- [Instructions for the task] Please copy out each line of the entries in which "string" appears.
*** Excerpted records ***
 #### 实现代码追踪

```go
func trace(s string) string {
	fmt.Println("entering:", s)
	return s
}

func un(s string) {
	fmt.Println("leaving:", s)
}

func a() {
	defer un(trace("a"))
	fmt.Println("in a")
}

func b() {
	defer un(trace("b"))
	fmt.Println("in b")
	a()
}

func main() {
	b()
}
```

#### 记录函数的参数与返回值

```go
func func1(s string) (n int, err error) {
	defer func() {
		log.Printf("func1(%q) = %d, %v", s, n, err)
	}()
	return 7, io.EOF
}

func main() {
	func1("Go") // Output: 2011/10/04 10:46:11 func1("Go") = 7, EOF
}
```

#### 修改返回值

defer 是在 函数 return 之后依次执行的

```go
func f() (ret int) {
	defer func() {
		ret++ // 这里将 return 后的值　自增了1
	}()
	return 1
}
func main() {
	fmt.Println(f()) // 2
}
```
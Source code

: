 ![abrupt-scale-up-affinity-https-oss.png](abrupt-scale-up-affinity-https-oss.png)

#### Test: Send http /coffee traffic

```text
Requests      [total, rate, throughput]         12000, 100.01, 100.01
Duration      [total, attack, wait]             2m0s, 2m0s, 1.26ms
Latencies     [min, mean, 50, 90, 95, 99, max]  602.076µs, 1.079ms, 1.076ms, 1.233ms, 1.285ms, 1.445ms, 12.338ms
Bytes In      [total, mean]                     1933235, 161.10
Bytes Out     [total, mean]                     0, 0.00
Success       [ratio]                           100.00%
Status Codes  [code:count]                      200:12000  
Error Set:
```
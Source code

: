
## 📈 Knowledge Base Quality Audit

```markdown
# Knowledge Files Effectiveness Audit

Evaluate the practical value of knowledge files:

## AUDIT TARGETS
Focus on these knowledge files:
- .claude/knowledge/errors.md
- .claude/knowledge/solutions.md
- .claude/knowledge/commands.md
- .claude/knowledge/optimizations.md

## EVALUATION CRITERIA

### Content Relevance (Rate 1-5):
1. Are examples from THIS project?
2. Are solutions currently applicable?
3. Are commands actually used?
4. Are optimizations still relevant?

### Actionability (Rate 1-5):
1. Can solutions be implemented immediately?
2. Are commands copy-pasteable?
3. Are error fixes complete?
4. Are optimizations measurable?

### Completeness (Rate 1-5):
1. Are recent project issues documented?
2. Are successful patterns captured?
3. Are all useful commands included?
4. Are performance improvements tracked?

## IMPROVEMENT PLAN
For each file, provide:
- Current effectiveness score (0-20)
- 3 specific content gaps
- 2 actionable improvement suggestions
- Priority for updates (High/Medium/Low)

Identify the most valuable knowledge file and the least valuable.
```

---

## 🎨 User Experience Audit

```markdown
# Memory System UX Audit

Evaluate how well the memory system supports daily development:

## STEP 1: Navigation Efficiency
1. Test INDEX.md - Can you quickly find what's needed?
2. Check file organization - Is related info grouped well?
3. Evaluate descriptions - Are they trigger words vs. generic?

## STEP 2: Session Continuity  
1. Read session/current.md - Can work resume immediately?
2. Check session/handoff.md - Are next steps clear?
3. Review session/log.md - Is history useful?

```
*** End of Excerpted records ***
- [Completed task]
func trace(s string) string {
func un(s string) {
func func1(s string) (n int, err error) {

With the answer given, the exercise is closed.